Not having expected behaviour in Fortran-C interoperability

Hi everyone,

I’m not having the expected behavior, surely because I am missing something.

Basically the situation is like:

! CALLING PROGRAM
integer, target :: ierr = -1
call bsacl_Init(ierr)

! C-interf MODULE PROCEDURE
   module subroutine bsacl_Init(ierr)
      integer, intent(inout), target :: ierr
      call bsaclInit(c_loc(ierr))
   end subroutine

! ACTUAL C-core CODE
void bsaclInit(int *ierr)

But at the time I enter the C code, *ierr holds random garbage (expecting -1). And even changing it inside bsaclInit(), then exiting bsacl_Init(), ierr still holds -1, i.e. did not get modified (even though ierr in c-code is).

Shouldn’t c_loc() work normally with scalar fortran variables? It looks like is not working as in the C counterpart bsaclInit(&ierr_);.

I then changed (for both main Fortran program and interafce module) to /iface:stdcall. This led to correct behavior up to bsacl_Init(). Then, returning to the main program right after, ierr returned to hold -1.

Any advice is more than welcome

cloc(ierr) returns the address of ierr. The Fortran compiler then creates a temporary variable on the stack that contains this address, and then passes the address of the temporary variable. So basically it passes the address of the address of ierr, and on the C side you should have

void bsaclInit(int **ierr)

Alternatively, without changing the C interface, your call should be:

call bsaclInit(ierr)

Note that you are assuming that a Fortran integer maps to a C int. Although true most of time, this is not guaranteed. A more robust code would use the C binding features:

   subroutine bsacl_Init(ierr)
      use iso_c_binding
      integer, intent(inout) :: ierr
      interface 
          subroutine bsaclInit(ierr) bind(C)
              integer(c_int) :: ierr
          end subroutine
      end interface
      integer(c_int) :: ierr_c
      ierr_c = ierr
      call bsaclInit(ierr_c)
      ierr = ierr_c
   end subroutine

Thanks @PierU , I get it now.
I was assuming the Fortran compiler was passing the value of the temporary c_loc(ierr), instead of its address. Strange because actually in bsacl_init() I was then having the right behavior (after the call, ierr became 0).
It was at the time of exiting, that in the main program ierr returned to hold -1, because at that point, with stdcall, the compiler did a copy (instead of normally passing the address).

Have to study this more.

In fact, I got it to work with my original approach.
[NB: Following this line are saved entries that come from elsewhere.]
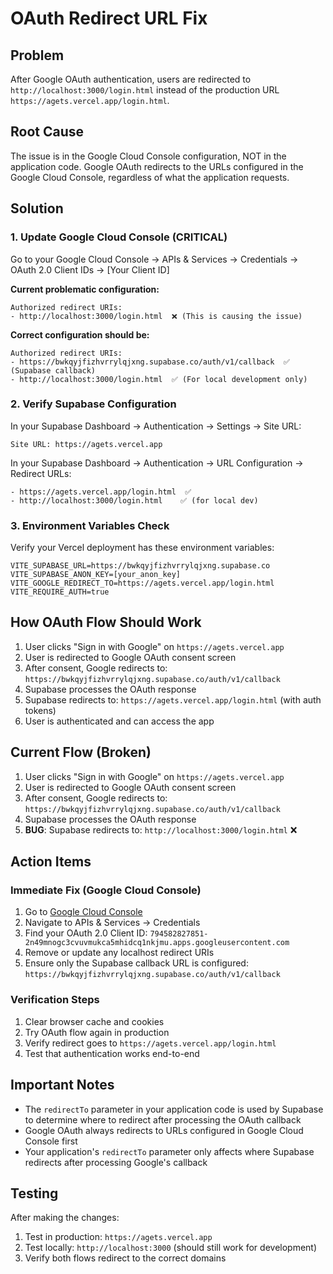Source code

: # OAuth Redirect URL Fix

## Problem
After Google OAuth authentication, users are redirected to `http://localhost:3000/login.html` instead of the production URL `https://agets.vercel.app/login.html`.

## Root Cause
The issue is in the Google Cloud Console configuration, NOT in the application code. Google OAuth redirects to the URLs configured in the Google Cloud Console, regardless of what the application requests.

## Solution

### 1. Update Google Cloud Console (CRITICAL)

Go to your Google Cloud Console → APIs & Services → Credentials → OAuth 2.0 Client IDs → [Your Client ID]

**Current problematic configuration:**
```
Authorized redirect URIs:
- http://localhost:3000/login.html  ❌ (This is causing the issue)
```

**Correct configuration should be:**
```
Authorized redirect URIs:
- https://bwkqyjfizhvrrylqjxng.supabase.co/auth/v1/callback  ✅ (Supabase callback)
- http://localhost:3000/login.html  ✅ (For local development only)
```

### 2. Verify Supabase Configuration

In your Supabase Dashboard → Authentication → Settings → Site URL:
```
Site URL: https://agets.vercel.app
```

In your Supabase Dashboard → Authentication → URL Configuration → Redirect URLs:
```
- https://agets.vercel.app/login.html  ✅
- http://localhost:3000/login.html    ✅ (for local dev)
```

### 3. Environment Variables Check

Verify your Vercel deployment has these environment variables:
```
VITE_SUPABASE_URL=https://bwkqyjfizhvrrylqjxng.supabase.co
VITE_SUPABASE_ANON_KEY=[your_anon_key]
VITE_GOOGLE_REDIRECT_TO=https://agets.vercel.app/login.html
VITE_REQUIRE_AUTH=true
```

## How OAuth Flow Should Work

1. User clicks "Sign in with Google" on `https://agets.vercel.app`
2. User is redirected to Google OAuth consent screen
3. After consent, Google redirects to: `https://bwkqyjfizhvrrylqjxng.supabase.co/auth/v1/callback`
4. Supabase processes the OAuth response
5. Supabase redirects to: `https://agets.vercel.app/login.html` (with auth tokens)
6. User is authenticated and can access the app

## Current Flow (Broken)

1. User clicks "Sign in with Google" on `https://agets.vercel.app`
2. User is redirected to Google OAuth consent screen  
3. After consent, Google redirects to: `https://bwkqyjfizhvrrylqjxng.supabase.co/auth/v1/callback`
4. Supabase processes the OAuth response
5. **BUG**: Supabase redirects to: `http://localhost:3000/login.html` ❌

## Action Items

### Immediate Fix (Google Cloud Console)
1. Go to [Google Cloud Console](https://console.cloud.google.com/)
2. Navigate to APIs & Services → Credentials
3. Find your OAuth 2.0 Client ID: `794582827851-2n49mnogc3cvuvmukca5mhidcq1nkjmu.apps.googleusercontent.com`
4. Remove or update any localhost redirect URIs
5. Ensure only the Supabase callback URL is configured: `https://bwkqyjfizhvrrylqjxng.supabase.co/auth/v1/callback`

### Verification Steps
1. Clear browser cache and cookies
2. Try OAuth flow again in production
3. Verify redirect goes to `https://agets.vercel.app/login.html`
4. Test that authentication works end-to-end

## Important Notes

- The `redirectTo` parameter in your application code is used by Supabase to determine where to redirect after processing the OAuth callback
- Google OAuth always redirects to URLs configured in Google Cloud Console first
- Your application's `redirectTo` parameter only affects where Supabase redirects after processing Google's callback

## Testing

After making the changes:
1. Test in production: `https://agets.vercel.app`
2. Test locally: `http://localhost:3000` (should still work for development)
3. Verify both flows redirect to the correct domains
After thinking about it, the problem was in the Fortran procedure interafce bound to the actual C code:

interface
      subroutine bsaclInit(ierr) bind(c, name="bsaclInit")
         import c_ptr
         type(c_ptr) :: ierr
      end subroutine

Of course, here it was passing the address of the temporary.

I had to change to:

interface
      subroutine bsaclInit(ierr) bind(c, name="bsaclInit")
         import c_ptr
         type(c_ptr), value :: ierr
      end subroutine

Thanks @PierU for your suggestion, surely I will keep it in mind !!

It wasn’t clear if you had an explicit interface or for the C routine. I assumed you were using an implicit interface.

Although describing the interface with type(c_ptr), value :: ierr is (I think) equivalent to integer(c_int) :: ierr, I prefer the latter: the compiler can check the type of the actual argument when calling the routine, whereas c_loc() of virtually any object/type will be OK for the compiler. And it makes clear that the C routine is expecting a pointer to an int and not a generic pointer.